Caley Thistle’s Championship campaign has become a struggle for survival.
Forget talk of an immediate return to the Premiership. It’s time to think about the consequences of another relegation for the Highland club.
Saturday’s grim loss at Dumbarton was the fifth in seven matches in the second tier.
A home draw against Morton and victory at bottom club Brechin City on September 2 is all Inverness have to show for their efforts.
The poor start means Caley Jags are eighth in the division, two points better off than a Brechin side yet to win a game and five points behind the seventh-placed Sons following Steven Aitken’s side’s win against the Highlanders at the weekend.
The 12-point gap between his side and leaders Dunfermline is irrelevant.
It is the club’s predicament which is causing Robertson the most concern.
This is not a manager scrambling to save his job. This is a football man who knows the danger signs.
The former Scotland international attacker knows a huge points swing to catch a Pars side which has lost just one of its opening seven games is wishful thinking.
All talk of titles and promotion is off the agenda. Robertson’s pressing issue is trying to stop the rot. He knows the consequences if this pattern continues and not just for his position.
He said: “This is not just about staying in this division, this is about the club’s survival because if we were to go down again then it would put us in a really vulnerable position.
“Apart from a 20-minute spell against Dunfermline no club has outplayed us but when they have had their spells they have taken advantage. We need to be sacrificing everything we have for this football club because it needs us.
“The situation is not desperate, but it is a worrying one. In hindsight, and it’s easy to say this, had we taken the chances we have created when we’ve dominated matches we would be sitting just off the top of the league, under the radar, in a good position.
“But we’re not. We’re in the spotlight because of the position we are in at the wrong end of the league and the next three games won’t make it any easier.
“We’ve got Queen of the South at home then trips to Falkirk and Dundee United. There’s the reality check for the players – where are we going to be? We need to show some professional pride in ourselves and we cannot keep blaming managers and coaches.”
The debate among Inverness supporters as to who is to blame for the sorry predicament the club finds itself in is ongoing.
Caley Thistle won the Scottish Cup two years ago. It feels like a lifetime ago.

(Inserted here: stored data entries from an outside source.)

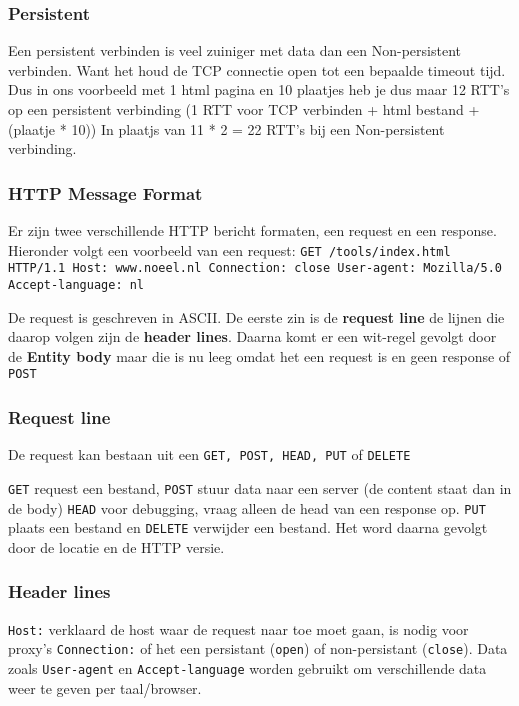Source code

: \subsubsection*{Persistent}
Een persistent verbinden is veel zuiniger met data dan een Non-persistent verbinden. Want het houd de TCP connectie open tot een bepaalde timeout tijd. Dus in ons voorbeeld met 1 html pagina en 10 plaatjes heb je dus maar 12 RTT's op een persistent verbinding 
(1 RTT voor TCP verbinden + html bestand + (plaatje * 10)) In plaatjs van 11 * 2 = 22 RTT's bij een Non-persistent verbinding.

\subsubsection{HTTP Message Format}
Er zijn twee verschillende HTTP bericht formaten, een request en een response. Hieronder volgt een voorbeeld van een request:
\newline
\texttt{GET /tools/index.html HTTP/1.1\newline
		Host: 			www.noeel.nl\newline
		Connection: 	close\newline
		User-agent: 	Mozilla/5.0\newline
		Accept-language: nl\newline
	}

De request is geschreven in ASCII. De eerste zin is de \textbf{request line} de lijnen die daarop volgen zijn de \textbf{header lines}. Daarna komt er een wit-regel gevolgt door de \textbf{Entity body} maar die is nu leeg omdat het een request is en geen response of \texttt{POST}
\newline
\subsubsection*{Request line}
De request kan bestaan uit een \texttt{GET, POST, HEAD, PUT} of \texttt{DELETE}

\texttt{GET} request een bestand, \texttt{POST} stuur data naar een server (de content staat dan in de body)
\texttt{HEAD} voor debugging, vraag alleen de head van een response op. \texttt{PUT} plaats een bestand en \texttt{DELETE} verwijder een bestand.
Het word daarna gevolgt door de locatie en de HTTP versie.

\subsubsection*{Header lines}
\texttt{Host:} verklaard de host waar de request naar toe moet gaan, is nodig voor proxy's
\texttt{Connection:} of het een persistant (\texttt{open}) of non-persistant (\texttt{close}).
Data zoals \texttt{User-agent} en \texttt{Accept-language} worden gebruikt om verschillende data weer te geven per taal/browser.

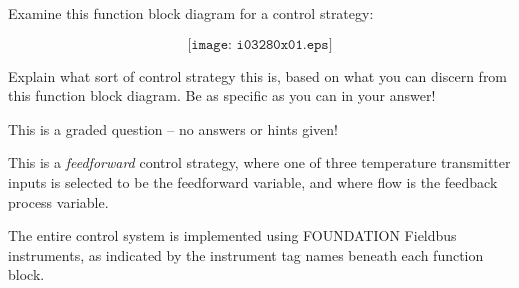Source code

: 

Examine this function block diagram for a control strategy:

$$\texttt{[image: i03280x01.eps]}$$

Explain what sort of control strategy this is, based on what you can discern from this function block diagram.  Be as specific as you can in your answer!

\vfil 

\eject






This is a graded question -- no answers or hints given!







This is a {\it feedforward} control strategy, where one of three temperature transmitter inputs is selected to be the feedforward variable, and where flow is the feedback process variable.  

\vskip 10pt

The entire control system is implemented using FOUNDATION Fieldbus instruments, as indicated by the instrument tag names beneath each function block.



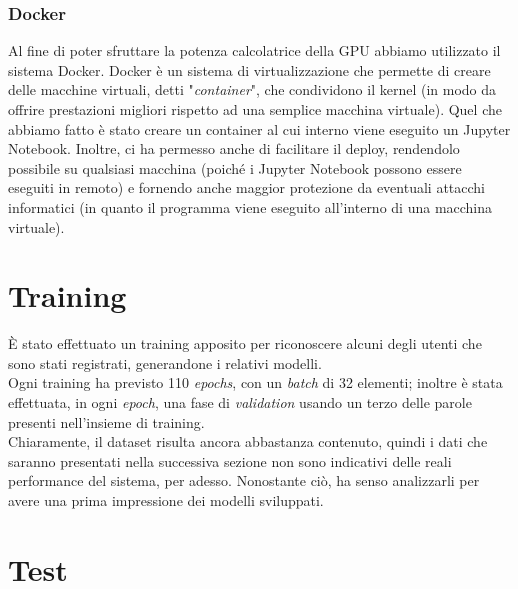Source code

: \documentclass[8pt,notitlepage]{report}
\begin{document}
	\subsubsection*{Docker}
	Al fine di poter sfruttare la potenza calcolatrice della GPU abbiamo utilizzato il sistema Docker. Docker è un sistema di virtualizzazione che permette di creare delle macchine virtuali, detti "\textit{container}", che condividono il kernel (in modo da offrire prestazioni migliori rispetto ad una semplice macchina virtuale). Quel che abbiamo fatto è stato creare un container al cui interno viene eseguito un Jupyter Notebook. Inoltre, ci ha permesso anche di facilitare il deploy, rendendolo possibile su qualsiasi macchina (poiché i Jupyter Notebook possono essere eseguiti in remoto) e fornendo anche maggior protezione da eventuali attacchi informatici (in quanto il programma viene eseguito all'interno di una macchina virtuale). 
	
	\section{Training}
		È stato effettuato un training apposito per riconoscere alcuni degli utenti che sono stati registrati, generandone i relativi modelli. \\ 
		Ogni training ha previsto 110 \textit{epochs}, con un \textit{batch} di 32 elementi; inoltre è stata effettuata, in ogni \textit{epoch}, una fase di \textit{validation} usando un terzo delle parole presenti nell'insieme di training. \\
		Chiaramente, il dataset risulta ancora abbastanza contenuto, quindi i dati che saranno presentati nella successiva sezione non sono indicativi delle reali performance del sistema, per adesso. Nonostante ciò, ha senso analizzarli per avere una prima impressione dei modelli sviluppati.
		
	\section{Test}
		
\end{document}
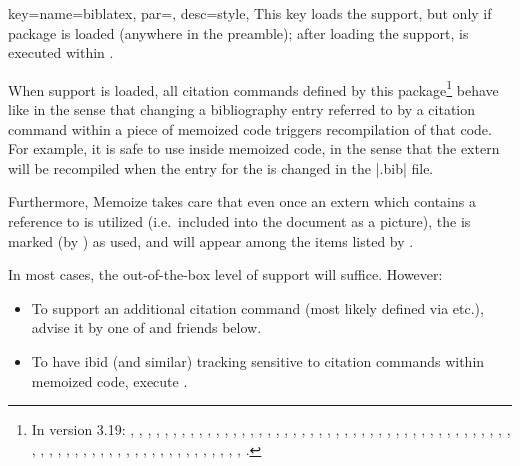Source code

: \documentclass[a4paper,11pt]{article}
\begin{document}
\begin{doc}{
    key={name=biblatex, par=, desc=style},
  }
  This key loads the  support, but only if package 
  is loaded (anywhere in the preamble); after loading the support,
   is executed within .

  When  support is loaded, all citation commands defined by this
  package\footnote{ In  version 3.19: ,
    , , , ,
    , , , ,
    , , , , ,
    , , , ,
    , , , ,
    , , , ,
    , , , ,
    , , , , ,
    , , , , ,
    , , , ,
    , , , ,
    , , , ,
    , , , ,
    , , , ,
    , , , ,
    , , , ,
    , , .} behave like  in
  the sense that changing a bibliography entry referred to by a citation
  command within a piece of memoized code triggers recompilation of that code.
  For example, it is safe to use  inside memoized code, in the sense that the extern will be
  recompiled when the entry for the  is changed in the
  |.bib| file.

  Furthermore, Memoize takes care that even once an extern which contains a
  reference to  is utilized (i.e.\ included into the
  document as a picture), the  is marked (by ) as
  used, and will appear among the items listed by .

  In most cases, the out-of-the-box level of  support will
  suffice.  However:
  \begin{itemize}
  \item To support an additional citation command (most likely defined via
     etc.), advise it by one of  and
    friends below.
  \item To have ibid (and similar) tracking sensitive to citation commands
    within memoized code, execute .
  \end{itemize}


\end{doc}
\end{document}
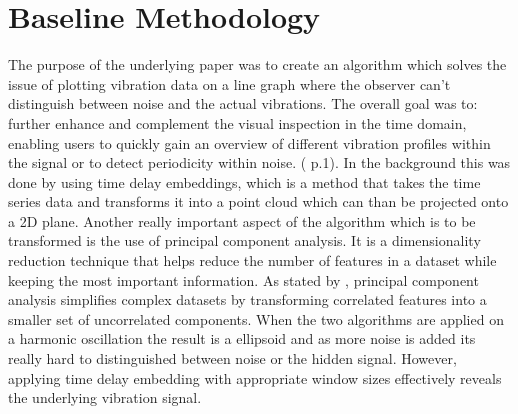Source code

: \section{Baseline Methodology}
The purpose of the underlying paper was to create an algorithm which solves the issue of plotting vibration data on a line graph where the observer can't distinguish between noise and the actual vibrations. The overall goal was to: further enhance and complement the visual inspection in the time
domain, enabling users to quickly gain an overview of different
vibration profiles within the signal or to detect periodicity within
noise. (\cite{rakuschek2025visual} p.1). In the background this was done by using  time delay embeddings, which is a method that takes the time series data and transforms it into a point cloud which can than be projected onto a 2D plane. Another really important aspect of the algorithm which is to be transformed is the use of principal component analysis. It is a dimensionality reduction technique that helps reduce the number of features in a dataset while keeping the most important information. As stated by \textcite{KarlPearson}, principal component analysis simplifies complex datasets by transforming correlated features into a smaller set of uncorrelated components. When the two algorithms are applied on a harmonic oscillation the result is a ellipsoid and as more noise is added its really hard to distinguished between noise or the hidden signal. However, applying time delay embedding with appropriate window sizes effectively reveals the underlying vibration signal.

John Hughes, the man who led his side to cup victory, is long gone. His successor, Richie Foran, lasted a season and took the club down. His chairman, Kenny Cameron, went with him.
Cameron’s successor Willie Finlayson has already been and gone with his only notable act being the dismissal Foran and appointing Robertson.
Finlayson’s replacement is Graham Rae, who so far has been something on an enigma. Boardroom statements on the club website have become en vogue but what he and his directors think of on-field events so far remains a mystery.
Robertson needs time to bed his hastily assembled team in but whether he will get it no one knows.
However, Robertson has been in the management game long enough to know the signs point to an improvement being required quickly.
He is the man who led the club to the top flight for the first time in 2004, but this is a very different Caley Jags in 2017.
The team has been built from scratch in little time and with little chance to gel.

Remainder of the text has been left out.